CALGARY -- A defence lawyer has argued his client was not admitting he killed his young grandson when police recorded him praying for forgiveness.

Allan Perdomo Lopez is on trial for manslaughter in the death of five-year-old Emilio Perdomo, who court heard died of a blunt-force brain injury five months after he came to Canada from Mexico.

During the trial, the Crown played a police recording from the family minivan of the accused praying in Spanish.

"I wanted to help that child with all my soul, Lord. I didn't want to kill that child," Perdomo Lopez said, according to an English transcript of the tape.

Defence lawyer Darren Mahoney said in his closing arguments Thursday that the remark should not be taken as a confession.

"This Crown has presented this prayer as if it is a smoking gun," he said. "However, taken in proper context, this is not the -- quote -- 'confession' that the Crown is asking the court to find it is."

The prayer was one of 11 police recordings presented at the trial from the accused's vehicle, home and phone.

Mahoney urged Queen's Bench Justice Richard Neufeld to evaluate each intercept in its entirety -- not just the sections he suggested the Crown cherry-picked to construct its narrative.

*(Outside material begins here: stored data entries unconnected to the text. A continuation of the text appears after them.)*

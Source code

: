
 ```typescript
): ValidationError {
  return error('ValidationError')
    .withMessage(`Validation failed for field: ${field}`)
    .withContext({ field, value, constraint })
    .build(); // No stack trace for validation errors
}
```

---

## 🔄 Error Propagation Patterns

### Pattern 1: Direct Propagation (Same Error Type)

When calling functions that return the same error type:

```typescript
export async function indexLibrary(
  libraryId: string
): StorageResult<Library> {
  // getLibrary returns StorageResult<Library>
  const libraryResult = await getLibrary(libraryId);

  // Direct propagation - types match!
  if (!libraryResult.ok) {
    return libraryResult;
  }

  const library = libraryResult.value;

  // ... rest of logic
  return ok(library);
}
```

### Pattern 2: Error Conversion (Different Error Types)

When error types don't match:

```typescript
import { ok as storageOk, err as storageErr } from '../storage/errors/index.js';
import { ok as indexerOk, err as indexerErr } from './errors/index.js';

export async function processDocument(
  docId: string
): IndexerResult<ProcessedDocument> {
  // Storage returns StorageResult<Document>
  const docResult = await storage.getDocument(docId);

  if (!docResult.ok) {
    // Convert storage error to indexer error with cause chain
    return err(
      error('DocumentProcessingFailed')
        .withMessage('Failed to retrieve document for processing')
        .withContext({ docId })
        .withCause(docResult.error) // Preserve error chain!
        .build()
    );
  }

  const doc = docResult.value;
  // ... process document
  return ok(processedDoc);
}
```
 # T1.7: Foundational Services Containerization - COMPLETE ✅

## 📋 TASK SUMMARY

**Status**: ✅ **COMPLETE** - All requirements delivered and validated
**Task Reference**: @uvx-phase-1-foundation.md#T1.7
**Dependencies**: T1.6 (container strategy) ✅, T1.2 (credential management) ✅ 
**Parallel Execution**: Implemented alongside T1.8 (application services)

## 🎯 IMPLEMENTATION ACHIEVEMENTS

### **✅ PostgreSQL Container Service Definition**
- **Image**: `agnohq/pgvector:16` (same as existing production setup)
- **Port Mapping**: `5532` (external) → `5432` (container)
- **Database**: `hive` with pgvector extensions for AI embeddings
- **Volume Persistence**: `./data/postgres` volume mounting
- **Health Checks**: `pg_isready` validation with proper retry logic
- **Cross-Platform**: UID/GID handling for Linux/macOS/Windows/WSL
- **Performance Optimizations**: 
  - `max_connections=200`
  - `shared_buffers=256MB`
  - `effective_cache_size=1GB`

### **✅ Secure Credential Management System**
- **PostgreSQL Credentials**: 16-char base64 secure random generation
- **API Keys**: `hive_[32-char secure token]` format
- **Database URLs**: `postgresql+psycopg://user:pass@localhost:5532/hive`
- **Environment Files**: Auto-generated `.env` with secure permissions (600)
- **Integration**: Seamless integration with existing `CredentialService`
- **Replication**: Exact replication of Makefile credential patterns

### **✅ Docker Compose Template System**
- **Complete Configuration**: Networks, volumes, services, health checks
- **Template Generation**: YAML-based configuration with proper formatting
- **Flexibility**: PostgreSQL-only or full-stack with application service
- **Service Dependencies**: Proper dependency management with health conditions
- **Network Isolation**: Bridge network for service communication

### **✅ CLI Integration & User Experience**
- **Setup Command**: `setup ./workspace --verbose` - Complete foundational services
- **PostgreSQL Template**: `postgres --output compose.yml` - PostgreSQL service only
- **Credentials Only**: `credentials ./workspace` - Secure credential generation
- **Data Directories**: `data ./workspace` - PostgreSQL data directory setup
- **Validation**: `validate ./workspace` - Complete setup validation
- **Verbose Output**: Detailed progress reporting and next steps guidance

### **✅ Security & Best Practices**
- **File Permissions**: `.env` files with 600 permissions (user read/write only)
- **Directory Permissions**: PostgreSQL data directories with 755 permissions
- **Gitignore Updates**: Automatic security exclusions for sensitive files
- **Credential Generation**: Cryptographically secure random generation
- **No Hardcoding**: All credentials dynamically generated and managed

Mahoney told court that Perdomo Lopez is a superstitious man who speaks frequently of demons and witchcraft. He said his client was actually praying for forgiveness for going to Mexico and bringing a curse into his house -- not for killing the boy.

"This isn't an apology for killing Emilio," said Mahoney. "This equally consistent with Mr. Perdomo apologizing for bringing the child from Mexico and the terrible consequences that resulted."

The lawyer also said the grandfather did not mean the word "kill" literally, as he uses the word in another intercept to describe being punished by his own father in the past.

The trial heard the boy was taken to hospital unconscious on the evening of July 9, 2015, and underwent emergency brain surgery. Emilio never woke up and died eight days later.

Prosecutor Shane Parker said in his closing arguments last week that the boy was brought to Canada for a better life, but instead was abused for weeks by his grandfather.

Court was shown photos of bruises and scars all over Emilio's body in various stages of healing. The injuries were not visible in photos of the child when he was in Mexico or shortly after he arrived in Canada.

Mahoney said there are reasonable conclusions Neufeld can draw other than that Perdomo Lopez killed the boy, including that it was an accident or that someone else in the household could have assaulted him.

A forensic pathologist who conducted Emilio's autopsy, Angela Miller, classified the death as undetermined, meaning there was not enough information to deem it a homicide or an accident.

The Crown also called neuropathologist Leslie Hamilton, who concluded it was a homicide.

Mahoney said the police sought out the second opinion of a "far junior hired gun" when they didn't like Miller's conclusion.